Selbst fünfhundert Seiten sind für soviel Stoff und so viel Personal nicht üppig bemessen. Deswegen gibt Pérez-Reverte vom ersten Satz an Gas, schlägt ein derart fulminantes Erzähltempo an, als säße ihm der Leibhaftige im Nacken, und vergisst glücklicherweise nicht, seine Leser vom ersten Moment an fest umklammert mit auf die Reise zu nehmen. Die Gegenwart des Jahres 1966 und die beiden Vergangenheitsebenen verzahnt er in schnellen Gegenschnitten, meist erfolgt der Zeitsprung schon nach einer Handvoll Absätze, wobei konsequent Präsens und Imperfekt für die jeweiligen Ebenen benutzt werden. Dieses erzählerische Pingpongspiel in Hochgeschwindigkeit geht allerdings ein wenig auf Kosten von Atempausen, die man für eine tiefere Beschäftigung mit der Epoche und den Figuren hätte nutzen können.

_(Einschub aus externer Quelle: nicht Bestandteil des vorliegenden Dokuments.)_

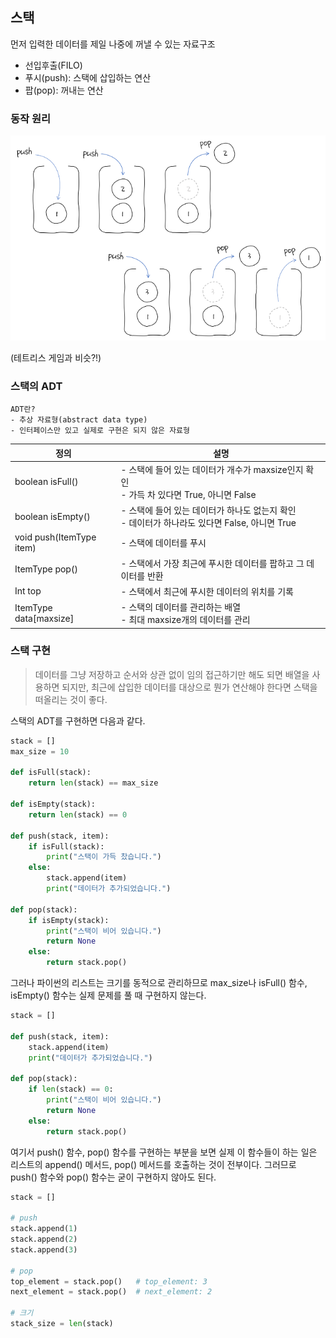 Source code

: ## 스택

먼저 입력한 데이터를 제일 나중에 꺼낼 수 있는 자료구조

- 선입후출(FILO)
- 푸시(push): 스택에 삽입하는 연산
- 팝(pop): 꺼내는 연산

### 동작 원리

![alt text](img/111136.png)

(테트리스 게임과 비슷?!)

### 스택의 ADT

    ADT란?
    - 추상 자료형(abstract data type)
    - 인터페이스만 있고 실제로 구현은 되지 않은 자료형

| 정의                     | 설명                                                                                            |
| ------------------------ | ----------------------------------------------------------------------------------------------- |
| boolean isFull()         | - 스택에 들어 있는 데이터가 개수가 maxsize인지 확인<br>- 가득 차 있다면 True, 아니면 False      |
| boolean isEmpty()        | - 스택에 들어 있는 데이터가 하나도 없는지 확인<br>- 데이터가 하나라도 있다면 False, 아니면 True |
| void push(ItemType item) | - 스택에 데이터를 푸시                                                                          |
| ItemType pop()           | - 스택에서 가장 최근에 푸시한 데이터를 팝하고 그 데이터를 반환                                  |
| Int top                  | - 스택에서 최근에 푸시한 데이터의 위치를 기록                                                   |
| ItemType data[maxsize]   | - 스택의 데이터를 관리하는 배열<br>- 최대 maxsize개의 데이터를 관리                             |

### 스택 구현

> 데이터를 그냥 저장하고 순서와 상관 없이 임의 접근하기만 해도 되면 배열을 사용하면 되지만, 최근에 삽입한 데이터를 대상으로 뭔가 연산해야 한다면 스택을 떠올리는 것이 좋다.

스택의 ADT를 구현하면 다음과 같다.

```python
stack = []
max_size = 10

def isFull(stack):
    return len(stack) == max_size

def isEmpty(stack):
    return len(stack) == 0

def push(stack, item):
    if isFull(stack):
        print("스택이 가득 찼습니다.")
    else:
        stack.append(item)
        print("데이터가 추가되었습니다.")

def pop(stack):
    if isEmpty(stack):
        print("스택이 비어 있습니다.")
        return None
    else:
        return stack.pop()
```

그러나 파이썬의 리스트는 크기를 동적으로 관리하므로 max_size나 isFull() 함수, isEmpty() 함수는 실제 문제를 풀 때 구현하지 않는다.

```python
stack = []

def push(stack, item):
    stack.append(item)
    print("데이터가 추가되었습니다.")

def pop(stack):
    if len(stack) == 0:
        print("스택이 비어 있습니다.")
        return None
    else:
        return stack.pop()
```

여기서 push() 함수, pop() 함수를 구현하는 부분을 보면 실제 이 함수들이 하는 일은 리스트의 append() 메서드, pop() 메서드를 호출하는 것이 전부이다. 그러므로 push() 함수와 pop() 함수는 굳이 구현하지 않아도 된다.

```python
stack = []

# push
stack.append(1)
stack.append(2)
stack.append(3)

# pop
top_element = stack.pop()   # top_element: 3
next_element = stack.pop()  # next_element: 2

# 크기
stack_size = len(stack)
```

Vor allem die Protagonisten sausen so flott durch die Geschichte, dass sie manchmal schemenhaft bleiben. Andererseits nimmt sich Arturo Pérez-Reverte immer die Muße, mit einer Detailliebe an der Grenze zur Pedanterie Lokalkolorit, Dekoration und Requisiten seiner Geschichte zu schildern - von Zigarettenetuis über Seidenschals und Perlenketten bis hin zur Garderobe seiner Figuren, die mit einer akribischen, sonst nur von Modezeitschriften bekannten Ausführlichkeit gewürdigt wird.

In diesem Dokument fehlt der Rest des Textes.